### INFORMATION
════════

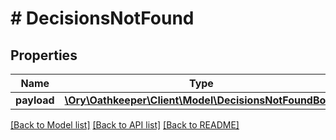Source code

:# # DecisionsNotFound

## Properties

Name | Type | Description | Notes
------------ | ------------- | ------------- | -------------
**payload** | [**\Ory\Oathkeeper\Client\Model\DecisionsNotFoundBody**](DecisionsNotFoundBody.md) |  | [optional]

[[Back to Model list]](../../README.md#models) [[Back to API list]](../../README.md#endpoints) [[Back to README]](../../README.md)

════════

The entries above are to be repeated exactly, except for any pictures.

Source code

:# # DecisionsNotFound

## Properties

Name | Type | Description | Notes
------------ | ------------- | ------------- | -------------
**payload** | [**\Ory\Oathkeeper\Client\Model\DecisionsNotFoundBody**](DecisionsNotFoundBody.md) |  | [optional]

[[Back to Model list]](../../README.md#models) [[Back to API list]](../../README.md#endpoints) [[Back to README]](../../README.md)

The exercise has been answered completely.